Understood. If this is the main concern, I will close this and will make a new issue for specifically this.
Following up in https://github.com/cltk/cltkv1/issues/23
Elsewhere use and possible inclusion of StanfordNLP Python library (https://github.com/stanfordnlp/stanfordnlp) has been discussed, e.g. here: (https://github.com/cltk/cltk/issues/921)
I've examined this library and would like to share my recommendations, reasons, and hunches.
Recommendations:
We should adopt in some form of the way they set up pipelines, which mimic some of the Spacy API behavior.
However we should not make StanfordNLP a direct dependency. We should create wrappers which may load and interact with their published Pytorch models, which we may allow users to download and install. Pytorch itself may reasonably become a first class CLTK dependency.

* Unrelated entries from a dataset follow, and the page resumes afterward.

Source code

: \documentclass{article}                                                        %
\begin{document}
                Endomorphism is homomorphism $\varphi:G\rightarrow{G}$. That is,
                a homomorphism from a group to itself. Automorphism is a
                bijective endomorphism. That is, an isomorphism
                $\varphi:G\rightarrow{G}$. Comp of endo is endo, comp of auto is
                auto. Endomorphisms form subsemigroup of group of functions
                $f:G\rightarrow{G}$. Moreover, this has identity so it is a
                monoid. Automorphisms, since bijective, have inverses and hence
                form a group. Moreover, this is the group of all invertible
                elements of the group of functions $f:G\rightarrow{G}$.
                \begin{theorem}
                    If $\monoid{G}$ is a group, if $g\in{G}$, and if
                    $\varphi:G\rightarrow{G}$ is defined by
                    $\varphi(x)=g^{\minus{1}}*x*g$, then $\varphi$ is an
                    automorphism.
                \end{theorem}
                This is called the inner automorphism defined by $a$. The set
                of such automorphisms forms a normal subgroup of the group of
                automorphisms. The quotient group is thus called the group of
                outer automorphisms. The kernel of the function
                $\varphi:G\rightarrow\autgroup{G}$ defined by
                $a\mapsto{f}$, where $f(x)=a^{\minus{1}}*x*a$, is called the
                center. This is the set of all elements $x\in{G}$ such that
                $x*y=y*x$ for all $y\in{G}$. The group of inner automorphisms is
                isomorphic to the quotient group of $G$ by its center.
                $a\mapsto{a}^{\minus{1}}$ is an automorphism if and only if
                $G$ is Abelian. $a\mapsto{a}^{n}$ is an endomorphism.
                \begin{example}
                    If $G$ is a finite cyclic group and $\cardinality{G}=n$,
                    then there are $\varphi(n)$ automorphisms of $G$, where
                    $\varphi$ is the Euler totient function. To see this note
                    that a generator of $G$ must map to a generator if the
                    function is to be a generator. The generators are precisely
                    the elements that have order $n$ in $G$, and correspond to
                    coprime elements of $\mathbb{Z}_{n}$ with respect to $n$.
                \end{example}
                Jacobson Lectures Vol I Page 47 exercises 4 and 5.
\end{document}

Reasons: The basic approach of StanfordNLP Python is to generate general purpose models based on the standardized CoNLL input data format. This has allowed StanfordNLP to leverage a standard format, and encourage repeatable, independently verifiable model generation, across a wide number of languages.
While CoNLL is laudable, the languages under CLTK's purview typically have limited resources in the way of available corpora, and standardized annotations. In our desire and long term goal to achieve state of the art, it's important that leave the door open to custom training data sets that won't be restricted to the CoNLL format.